Marcada para quarta-feira, a votação da segunda denúncia da Procuradoria contra Michel Temer tornou-se um jogo jogado. O presidente está salvo. Mas um grupo de mágicos do centrão, com ascendência sobre partidos como PR, PP e PSD, discute a sério a hipótese de fazer sumir parte dos 263 votos que livraram Temer da primeira denúncia. A ideia é impor ao presidente uma vitória mixuruca, obrigando-o a remodelar o governo. A prioridade do grupo é lançar ministros do PSDB ao mar, para ocupar-lhes as poltronas. Numa conta inicial, planejou-se o sumiço de algo como 40 votos. Lipoaspirado, o apoio a Temer seria reduzido à casa dos 220 votos. O suficiente para deixá-lo acima do mínimo necessário à rejeição da denúncia (172 votos), mas abaixo da maioria absoluta (257 votos), quórum exigido para a aprovação de projeto de lei complementar. E muito abaixo dos três quintos (308 votos), indispensáveis para a aprovação de emendas à Constituição. Nas pegadas do sepultamento da primeira denúncia —por corrupção passiva—, Temer convocou a imprensa.
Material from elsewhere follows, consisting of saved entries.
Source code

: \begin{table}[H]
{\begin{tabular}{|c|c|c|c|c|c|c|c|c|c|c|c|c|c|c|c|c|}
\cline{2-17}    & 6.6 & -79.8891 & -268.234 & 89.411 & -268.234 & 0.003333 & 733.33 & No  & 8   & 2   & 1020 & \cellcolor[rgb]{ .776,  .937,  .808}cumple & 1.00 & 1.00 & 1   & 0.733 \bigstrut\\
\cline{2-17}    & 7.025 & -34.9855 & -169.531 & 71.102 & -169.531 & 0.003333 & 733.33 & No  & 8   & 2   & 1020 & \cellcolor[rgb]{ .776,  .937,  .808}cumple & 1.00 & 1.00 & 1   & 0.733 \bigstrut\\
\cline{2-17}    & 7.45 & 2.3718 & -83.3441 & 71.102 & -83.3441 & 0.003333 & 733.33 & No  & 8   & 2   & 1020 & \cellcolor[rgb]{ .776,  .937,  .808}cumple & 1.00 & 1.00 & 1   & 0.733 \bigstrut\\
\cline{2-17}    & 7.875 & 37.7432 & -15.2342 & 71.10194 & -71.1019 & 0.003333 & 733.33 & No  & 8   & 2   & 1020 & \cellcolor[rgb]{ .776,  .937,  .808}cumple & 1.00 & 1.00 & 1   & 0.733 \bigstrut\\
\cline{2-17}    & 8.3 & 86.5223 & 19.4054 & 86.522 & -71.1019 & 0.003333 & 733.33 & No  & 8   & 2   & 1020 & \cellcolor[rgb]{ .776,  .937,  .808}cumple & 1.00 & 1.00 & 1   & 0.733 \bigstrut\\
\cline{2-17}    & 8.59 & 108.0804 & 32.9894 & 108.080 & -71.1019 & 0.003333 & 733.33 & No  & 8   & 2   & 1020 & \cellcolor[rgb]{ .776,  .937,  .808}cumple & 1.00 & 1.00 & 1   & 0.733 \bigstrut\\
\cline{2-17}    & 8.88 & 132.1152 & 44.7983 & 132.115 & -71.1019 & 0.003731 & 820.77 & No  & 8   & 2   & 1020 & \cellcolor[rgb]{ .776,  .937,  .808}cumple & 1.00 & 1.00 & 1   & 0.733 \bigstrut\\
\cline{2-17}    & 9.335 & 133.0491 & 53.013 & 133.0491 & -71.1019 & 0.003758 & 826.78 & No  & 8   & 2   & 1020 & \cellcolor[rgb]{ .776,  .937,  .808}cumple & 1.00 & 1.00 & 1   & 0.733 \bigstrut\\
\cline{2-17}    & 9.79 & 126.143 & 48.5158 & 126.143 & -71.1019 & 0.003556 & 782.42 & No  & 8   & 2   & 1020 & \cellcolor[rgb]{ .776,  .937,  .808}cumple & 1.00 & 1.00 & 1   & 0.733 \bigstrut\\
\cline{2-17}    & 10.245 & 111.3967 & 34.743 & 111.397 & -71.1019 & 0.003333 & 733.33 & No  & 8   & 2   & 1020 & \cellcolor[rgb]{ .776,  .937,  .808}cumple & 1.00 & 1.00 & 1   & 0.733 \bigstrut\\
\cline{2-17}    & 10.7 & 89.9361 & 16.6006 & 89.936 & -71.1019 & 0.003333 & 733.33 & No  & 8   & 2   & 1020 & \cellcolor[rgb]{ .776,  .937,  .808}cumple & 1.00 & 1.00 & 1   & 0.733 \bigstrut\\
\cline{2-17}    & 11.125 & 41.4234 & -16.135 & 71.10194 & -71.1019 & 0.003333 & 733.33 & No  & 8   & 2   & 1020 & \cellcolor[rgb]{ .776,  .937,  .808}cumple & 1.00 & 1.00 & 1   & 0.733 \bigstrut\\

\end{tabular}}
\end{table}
Estufando o peito como uma segunda barriga, jactou-se de ter obtido a maioria absoluta dos votos dos 513 deputados. Declarou que o placar assegurava ao governo as condições políticas para fazer ''as demais reformas estruturantes que o país necessita.''
Se o plano de seus aliados der certo, Temer sairá tão moído da votação da segunda denúncia —por formação de organização criminosa e obstrução à Justiça—, que não terá como fingir que ainda faz e acontece. Nessa hora, o centrão exigirá do inquilino do Planalto algo que seus líderes chamam de “repactuação do governo” —leia-se submissão radical aos apetites fisiológicos do grupo.
De todas as ilusões normalmente associadas à Presidência da República, a mais comum é a de que o presidente preside os rumos do país. No caso de Temer, a ilusão foi levada às fronteiras do paroxismo. Incapaz de projetar as aparências do poder, sua voz de comando não ecoa muito além dos limites do Palácio do Planalto. Fora da sede do governo, suas ordens se diluem num mar de interesses partidários. A máquina estatal foi, por assim dizer, inundada por práticas antirrepublicanas, numa escala jamais vista.
Ao farejar a fritura do centrão, Temer tenta saltar da frigideira antes de quarta-feira. Vem daí as declarações de amor do presidente à bancada ruralista. Vem daí também o desmonte do programa de privatização do governo. Temer já retirou do pacote o aeroporto de Congonhas. Fez isso para adoçar os humores de Valdemar Costa Neto, o condenado do mensalão que manda no PR. O partido controla a Infraero. Manda e, sobretudo, desmanda nos negócios aeroportuários. E Temer não pode dar-se ao luxo de trocar Valdemar pela inciativa privada.